#### SOURCE DATA

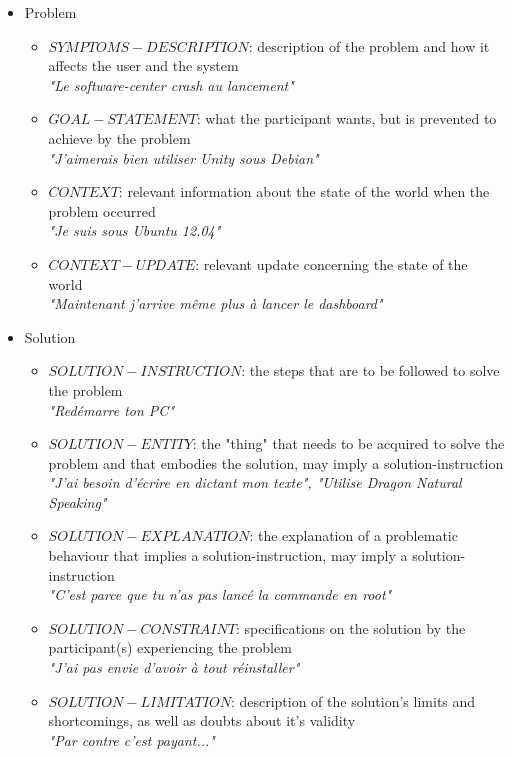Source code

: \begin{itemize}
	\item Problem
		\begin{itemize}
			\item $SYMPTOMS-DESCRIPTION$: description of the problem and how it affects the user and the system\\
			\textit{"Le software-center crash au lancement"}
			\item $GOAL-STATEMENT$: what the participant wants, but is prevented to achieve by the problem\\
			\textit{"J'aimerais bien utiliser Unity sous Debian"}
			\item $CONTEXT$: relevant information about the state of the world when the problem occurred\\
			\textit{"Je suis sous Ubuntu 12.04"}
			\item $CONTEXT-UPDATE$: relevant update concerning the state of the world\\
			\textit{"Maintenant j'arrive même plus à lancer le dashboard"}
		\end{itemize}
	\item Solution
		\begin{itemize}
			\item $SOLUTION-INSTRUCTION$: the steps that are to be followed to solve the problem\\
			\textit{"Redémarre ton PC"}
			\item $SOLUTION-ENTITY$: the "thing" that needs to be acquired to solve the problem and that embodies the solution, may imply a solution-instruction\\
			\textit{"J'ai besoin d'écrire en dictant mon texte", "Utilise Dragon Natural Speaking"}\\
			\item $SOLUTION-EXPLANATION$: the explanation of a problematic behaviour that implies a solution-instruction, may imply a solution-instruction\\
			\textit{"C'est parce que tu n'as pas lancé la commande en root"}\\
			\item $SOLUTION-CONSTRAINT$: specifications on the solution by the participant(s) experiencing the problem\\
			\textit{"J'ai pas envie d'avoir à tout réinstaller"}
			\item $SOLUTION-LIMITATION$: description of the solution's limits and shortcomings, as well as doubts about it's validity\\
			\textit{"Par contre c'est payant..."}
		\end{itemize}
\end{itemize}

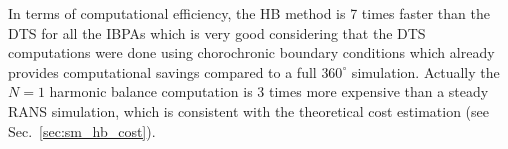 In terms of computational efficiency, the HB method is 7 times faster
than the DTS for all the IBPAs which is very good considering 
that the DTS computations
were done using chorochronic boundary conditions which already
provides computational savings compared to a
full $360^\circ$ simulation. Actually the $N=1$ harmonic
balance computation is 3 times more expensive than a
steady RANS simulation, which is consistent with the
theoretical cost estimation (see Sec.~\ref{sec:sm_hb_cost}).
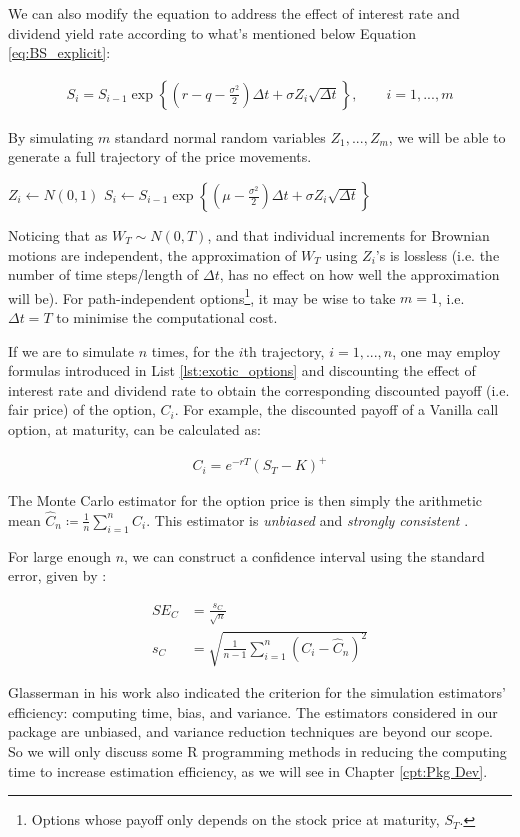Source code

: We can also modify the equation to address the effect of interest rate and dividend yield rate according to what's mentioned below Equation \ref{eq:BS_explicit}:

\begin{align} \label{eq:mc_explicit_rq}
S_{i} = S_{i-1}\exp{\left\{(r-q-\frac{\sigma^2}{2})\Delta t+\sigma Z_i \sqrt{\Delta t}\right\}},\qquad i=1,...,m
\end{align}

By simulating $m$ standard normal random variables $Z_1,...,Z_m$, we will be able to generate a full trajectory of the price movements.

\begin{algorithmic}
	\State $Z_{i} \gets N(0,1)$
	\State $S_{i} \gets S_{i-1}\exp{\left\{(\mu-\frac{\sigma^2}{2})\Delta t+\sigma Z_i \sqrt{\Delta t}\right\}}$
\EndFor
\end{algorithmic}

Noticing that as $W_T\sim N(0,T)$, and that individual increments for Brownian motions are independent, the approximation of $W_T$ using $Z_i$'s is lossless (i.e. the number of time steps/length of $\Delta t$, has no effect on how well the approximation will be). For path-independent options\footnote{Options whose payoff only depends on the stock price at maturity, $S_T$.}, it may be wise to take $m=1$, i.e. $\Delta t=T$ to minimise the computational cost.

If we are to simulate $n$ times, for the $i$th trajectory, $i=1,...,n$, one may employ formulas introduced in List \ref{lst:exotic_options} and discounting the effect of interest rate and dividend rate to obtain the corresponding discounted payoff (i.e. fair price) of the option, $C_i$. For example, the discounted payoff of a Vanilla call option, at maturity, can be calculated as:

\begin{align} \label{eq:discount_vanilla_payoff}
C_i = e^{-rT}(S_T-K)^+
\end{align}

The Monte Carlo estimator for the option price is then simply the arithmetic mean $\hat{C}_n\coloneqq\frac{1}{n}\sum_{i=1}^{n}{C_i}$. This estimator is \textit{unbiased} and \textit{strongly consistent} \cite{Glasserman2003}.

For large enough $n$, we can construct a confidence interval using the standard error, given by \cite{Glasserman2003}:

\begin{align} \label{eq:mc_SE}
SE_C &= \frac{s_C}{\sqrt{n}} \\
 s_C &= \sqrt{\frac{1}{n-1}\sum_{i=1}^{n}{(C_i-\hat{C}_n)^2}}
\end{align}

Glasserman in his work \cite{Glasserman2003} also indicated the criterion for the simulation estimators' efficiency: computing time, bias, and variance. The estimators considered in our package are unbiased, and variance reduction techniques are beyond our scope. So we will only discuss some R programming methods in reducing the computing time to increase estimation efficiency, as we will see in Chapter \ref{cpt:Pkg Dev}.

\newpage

#### WORK REQUEST
Would you write out the data exactly, with no pictures in the copy?

#### TASK RESULT
Source code

: \begin{itemize}
	\item Problem
		\begin{itemize}
			\item $SYMPTOMS-DESCRIPTION$: description of the problem and how it affects the user and the system\\
			\textit{"Le software-center crash au lancement"}
			\item $GOAL-STATEMENT$: what the participant wants, but is prevented to achieve by the problem\\
			\textit{"J'aimerais bien utiliser Unity sous Debian"}
			\item $CONTEXT$: relevant information about the state of the world when the problem occurred\\
			\textit{"Je suis sous Ubuntu 12.04"}
			\item $CONTEXT-UPDATE$: relevant update concerning the state of the world\\
			\textit{"Maintenant j'arrive même plus à lancer le dashboard"}
		\end{itemize}
	\item Solution
		\begin{itemize}
			\item $SOLUTION-INSTRUCTION$: the steps that are to be followed to solve the problem\\
			\textit{"Redémarre ton PC"}
			\item $SOLUTION-ENTITY$: the "thing" that needs to be acquired to solve the problem and that embodies the solution, may imply a solution-instruction\\
			\textit{"J'ai besoin d'écrire en dictant mon texte", "Utilise Dragon Natural Speaking"}\\
			\item $SOLUTION-EXPLANATION$: the explanation of a problematic behaviour that implies a solution-instruction, may imply a solution-instruction\\
			\textit{"C'est parce que tu n'as pas lancé la commande en root"}\\
			\item $SOLUTION-CONSTRAINT$: specifications on the solution by the participant(s) experiencing the problem\\
			\textit{"J'ai pas envie d'avoir à tout réinstaller"}
			\item $SOLUTION-LIMITATION$: description of the solution's limits and shortcomings, as well as doubts about it's validity\\
			\textit{"Par contre c'est payant..."}
		\end{itemize}
\end{itemize}

 In terms of computational efficiency, the HB method is 7 times faster
than the DTS for all the IBPAs which is very good considering 
that the DTS computations
were done using chorochronic boundary conditions which already
provides computational savings compared to a
full $360^\circ$ simulation. Actually the $N=1$ harmonic
balance computation is 3 times more expensive than a
steady RANS simulation, which is consistent with the
theoretical cost estimation (see Sec.~\ref{sec:sm_hb_cost}).
Source code

: We can also modify the equation to address the effect of interest rate and dividend yield rate according to what's mentioned below Equation \ref{eq:BS_explicit}:

\begin{align} \label{eq:mc_explicit_rq}
S_{i} = S_{i-1}\exp{\left\{(r-q-\frac{\sigma^2}{2})\Delta t+\sigma Z_i \sqrt{\Delta t}\right\}},\qquad i=1,...,m
\end{align}

By simulating $m$ standard normal random variables $Z_1,...,Z_m$, we will be able to generate a full trajectory of the price movements.

\begin{algorithmic}
	\State $Z_{i} \gets N(0,1)$
	\State $S_{i} \gets S_{i-1}\exp{\left\{(\mu-\frac{\sigma^2}{2})\Delta t+\sigma Z_i \sqrt{\Delta t}\right\}}$
\EndFor
\end{algorithmic}

Noticing that as $W_T\sim N(0,T)$, and that individual increments for Brownian motions are independent, the approximation of $W_T$ using $Z_i$'s is lossless (i.e. the number of time steps/length of $\Delta t$, has no effect on how well the approximation will be). For path-independent options\footnote{Options whose payoff only depends on the stock price at maturity, $S_T$.}, it may be wise to take $m=1$, i.e. $\Delta t=T$ to minimise the computational cost.

If we are to simulate $n$ times, for the $i$th trajectory, $i=1,...,n$, one may employ formulas introduced in List \ref{lst:exotic_options} and discounting the effect of interest rate and dividend rate to obtain the corresponding discounted payoff (i.e. fair price) of the option, $C_i$. For example, the discounted payoff of a Vanilla call option, at maturity, can be calculated as:

\begin{align} \label{eq:discount_vanilla_payoff}
C_i = e^{-rT}(S_T-K)^+
\end{align}

The Monte Carlo estimator for the option price is then simply the arithmetic mean $\hat{C}_n\coloneqq\frac{1}{n}\sum_{i=1}^{n}{C_i}$. This estimator is \textit{unbiased} and \textit{strongly consistent} \cite{Glasserman2003}.

For large enough $n$, we can construct a confidence interval using the standard error, given by \cite{Glasserman2003}:

\begin{align} \label{eq:mc_SE}
SE_C &= \frac{s_C}{\sqrt{n}} \\
 s_C &= \sqrt{\frac{1}{n-1}\sum_{i=1}^{n}{(C_i-\hat{C}_n)^2}}
\end{align}

Glasserman in his work \cite{Glasserman2003} also indicated the criterion for the simulation estimators' efficiency: computing time, bias, and variance. The estimators considered in our package are unbiased, and variance reduction techniques are beyond our scope. So we will only discuss some R programming methods in reducing the computing time to increase estimation efficiency, as we will see in Chapter \ref{cpt:Pkg Dev}.

\newpage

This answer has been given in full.